**WHAT THIS TASK INVOLVES**
Among the lines below, output only those between the line holding "in other languages:_" and the line holding "3) Be able to", inclusive, exactly as written and with no pictures.

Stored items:

▬▬▬▬▬▬

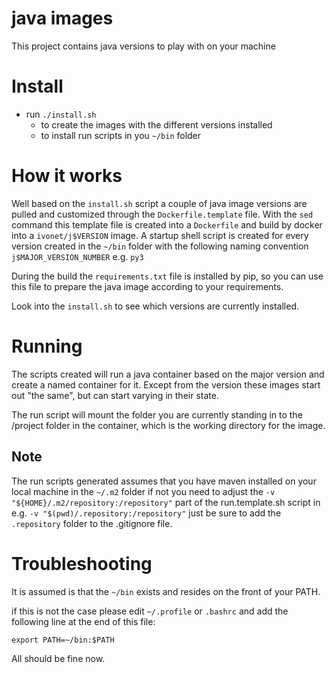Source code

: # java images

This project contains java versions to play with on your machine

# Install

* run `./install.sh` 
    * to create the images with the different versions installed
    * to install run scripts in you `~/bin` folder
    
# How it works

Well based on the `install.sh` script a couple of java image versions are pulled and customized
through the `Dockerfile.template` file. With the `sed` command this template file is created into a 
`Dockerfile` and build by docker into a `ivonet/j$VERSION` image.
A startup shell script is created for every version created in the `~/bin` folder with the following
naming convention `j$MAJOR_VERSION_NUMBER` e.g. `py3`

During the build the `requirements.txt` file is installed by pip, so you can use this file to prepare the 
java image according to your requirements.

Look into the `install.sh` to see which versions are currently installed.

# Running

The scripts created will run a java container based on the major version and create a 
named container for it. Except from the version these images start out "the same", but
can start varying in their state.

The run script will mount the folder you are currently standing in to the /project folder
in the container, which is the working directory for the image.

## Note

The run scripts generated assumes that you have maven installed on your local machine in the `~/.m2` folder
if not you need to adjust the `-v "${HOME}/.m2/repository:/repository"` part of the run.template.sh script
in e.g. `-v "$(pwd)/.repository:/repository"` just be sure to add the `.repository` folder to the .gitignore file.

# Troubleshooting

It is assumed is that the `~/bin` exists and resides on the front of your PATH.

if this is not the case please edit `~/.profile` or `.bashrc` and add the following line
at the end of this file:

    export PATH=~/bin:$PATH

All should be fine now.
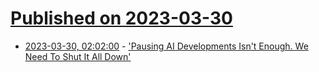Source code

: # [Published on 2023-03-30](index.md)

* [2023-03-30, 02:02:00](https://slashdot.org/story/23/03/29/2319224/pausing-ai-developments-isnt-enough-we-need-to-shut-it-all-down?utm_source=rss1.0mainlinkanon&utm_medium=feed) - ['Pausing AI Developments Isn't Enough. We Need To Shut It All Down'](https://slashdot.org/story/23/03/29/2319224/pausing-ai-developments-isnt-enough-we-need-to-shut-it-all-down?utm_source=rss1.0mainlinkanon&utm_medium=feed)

▬▬▬▬▬▬

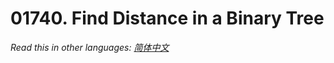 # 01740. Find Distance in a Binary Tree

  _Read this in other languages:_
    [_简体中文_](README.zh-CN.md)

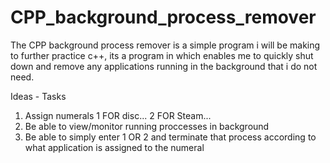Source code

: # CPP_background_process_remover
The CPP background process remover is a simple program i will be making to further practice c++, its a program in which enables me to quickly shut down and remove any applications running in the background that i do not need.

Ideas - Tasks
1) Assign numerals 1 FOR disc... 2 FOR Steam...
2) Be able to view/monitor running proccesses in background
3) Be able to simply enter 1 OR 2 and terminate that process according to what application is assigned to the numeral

▬▬▬▬▬▬

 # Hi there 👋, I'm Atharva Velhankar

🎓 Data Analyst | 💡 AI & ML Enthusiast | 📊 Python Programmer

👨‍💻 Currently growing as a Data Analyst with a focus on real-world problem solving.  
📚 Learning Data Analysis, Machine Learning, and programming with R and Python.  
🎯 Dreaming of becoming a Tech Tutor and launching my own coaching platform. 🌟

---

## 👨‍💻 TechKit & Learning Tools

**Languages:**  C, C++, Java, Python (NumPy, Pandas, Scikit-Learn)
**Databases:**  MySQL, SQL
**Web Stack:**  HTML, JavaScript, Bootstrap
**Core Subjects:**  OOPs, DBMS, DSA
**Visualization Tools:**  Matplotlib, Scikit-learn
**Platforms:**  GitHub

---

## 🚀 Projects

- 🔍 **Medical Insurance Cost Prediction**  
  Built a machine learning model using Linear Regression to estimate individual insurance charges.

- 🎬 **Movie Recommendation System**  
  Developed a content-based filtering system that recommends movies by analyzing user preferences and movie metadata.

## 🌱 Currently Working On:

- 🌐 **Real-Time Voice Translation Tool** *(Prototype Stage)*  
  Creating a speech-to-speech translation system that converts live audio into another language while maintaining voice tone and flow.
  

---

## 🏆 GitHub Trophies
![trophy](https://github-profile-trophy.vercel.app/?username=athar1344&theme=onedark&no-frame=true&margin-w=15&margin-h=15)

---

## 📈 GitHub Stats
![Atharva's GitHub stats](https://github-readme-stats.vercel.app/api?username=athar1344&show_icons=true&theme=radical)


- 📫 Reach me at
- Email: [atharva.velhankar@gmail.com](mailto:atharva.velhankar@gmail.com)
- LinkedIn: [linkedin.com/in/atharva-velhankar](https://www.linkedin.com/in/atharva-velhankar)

▬▬▬▬▬▬

**REPLY TO THE TASK**
  _Read this in other languages:_
    [_简体中文_](README.zh-CN.md)

Source code

: # CPP_background_process_remover
The CPP background process remover is a simple program i will be making to further practice c++, its a program in which enables me to quickly shut down and remove any applications running in the background that i do not need.

Ideas - Tasks
1) Assign numerals 1 FOR disc... 2 FOR Steam...
2) Be able to view/monitor running proccesses in background
3) Be able to simply enter 1 OR 2 and terminate that process according to what application is assigned to the numeral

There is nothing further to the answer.